Wingo was on his right flank. They had their guns inside their rain jackets to keep them dry. McKinney and Littlefield were approaching from the other side.
Edgar had emailed him the interior floor plans of the cabin that he had dug up somewhere online. It was amazing what the gentle giant could do with his keyboard and a mind filled with more stuff than just about anyone else’s.
Sean wished they could afford him.
There were two rooms in the place of equal size. Sean was pretty sure the kids would be held in the back room because the front had the only exit door to the place. You didn’t put prisoners in a room with a way out. And when Sean drew near enough to the cabin to see the rear window, his deduction was confirmed. There was plywood nailed over it.
He looked at Wingo. “You see that?”
Wingo nodded. “Problem is, we try and get the boards off, the guards will gun them down.”
“Not if we take care of the guards first.”

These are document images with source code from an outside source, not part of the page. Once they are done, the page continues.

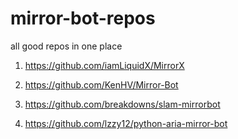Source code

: # mirror-bot-repos

all good repos in one place

1) https://github.com/iamLiquidX/MirrorX 

2) https://github.com/KenHV/Mirror-Bot

3) https://github.com/breakdowns/slam-mirrorbot

4) https://github.com/lzzy12/python-aria-mirror-bot
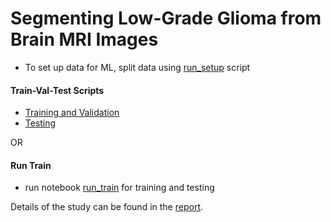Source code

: # Segmenting Low-Grade Glioma from Brain MRI Images

- To set up data for ML, split data using [run_setup](./run_setup.py) script

#### Train-Val-Test Scripts
- [Training and Validation](./train.py)
- [Testing](./test.py)

OR

#### Run Train
- run notebook [run_train](run_train.ipynb) for training and testing

Details of the study can be found in the [report](./report.md).
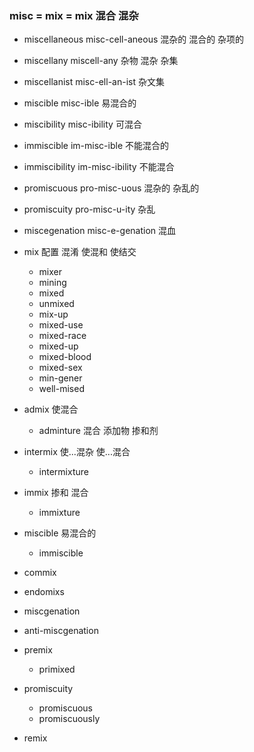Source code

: ### misc = mix = mix  混合 混杂

- miscellaneous misc-cell-aneous 混杂的  混合的  杂项的
- miscellany miscell-any 杂物 混杂 杂集
- miscellanist misc-ell-an-ist 杂文集
- miscible misc-ible 易混合的
- miscibility misc-ibility  可混合
- immiscible im-misc-ible 不能混合的
- immiscibility im-misc-ibility 不能混合
- promiscuous  pro-misc-uous  混杂的 杂乱的
- promiscuity pro-misc-u-ity 杂乱 
- miscegenation misc-e-genation 混血

- mix 配置 混淆 使混和 使结交
	- mixer
	- mining
	- mixed
	- unmixed
	- mix-up
	- mixed-use
	- mixed-race
	- mixed-up
	- mixed-blood
	- mixed-sex
	- min-gener
	- well-mised
- admix 使混合
	- adminture 混合 添加物 掺和剂
- intermix 使...混杂 使...混合
	- intermixture
- immix 掺和 混合
	- immixture
- miscible 易混合的
	- immiscible
- commix 
- endomixs
- miscgenation
- anti-miscgenation
- premix
	- primixed
- promiscuity
	- promiscuous
	- promiscuously
- remix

“There might be one in the room with the kids.”
Sean eyed the vehicle parked in front of the cabin. It wasn’t Grant’s Mercedes, unfortunately.
“Four-seater,” said Sean. “Chances are we have two guards. They have to move the kids, that makes four seats.”
Sean had a comm pack that was wired to units McKinney and Littlefield had. He spoke into his headset.
“We’re in position.”
“Roger that for us too,” replied McKinney.
“Looks like we got two guards and the hostages in the back room.”
“We have eyes on it. How do you want to do this?”
Sean edged closer to the cabin. What he was trying to get was a direct sight line through one of the front windows. But the storm, while covering their approach, was making a visual pretty hard to come by.
He looked back at Wingo and waved him forward. The soldier scampered toward him seeking cover along the way, just as he no doubt had done in the Middle East.
He stopped next to Sean. “What’s the plan?”
“Treat it like combat. What would you do?”
Wingo eyed the surroundings. “Normally, you’d want to draw fire, revealing their position, and then follow up with focused fire or call in an airstrike.”
“Fresh out of F-16s, my friend. Too bad one of our Federal friends didn’t bring a thermal imager. We could see where the body heat was arrayed in there.”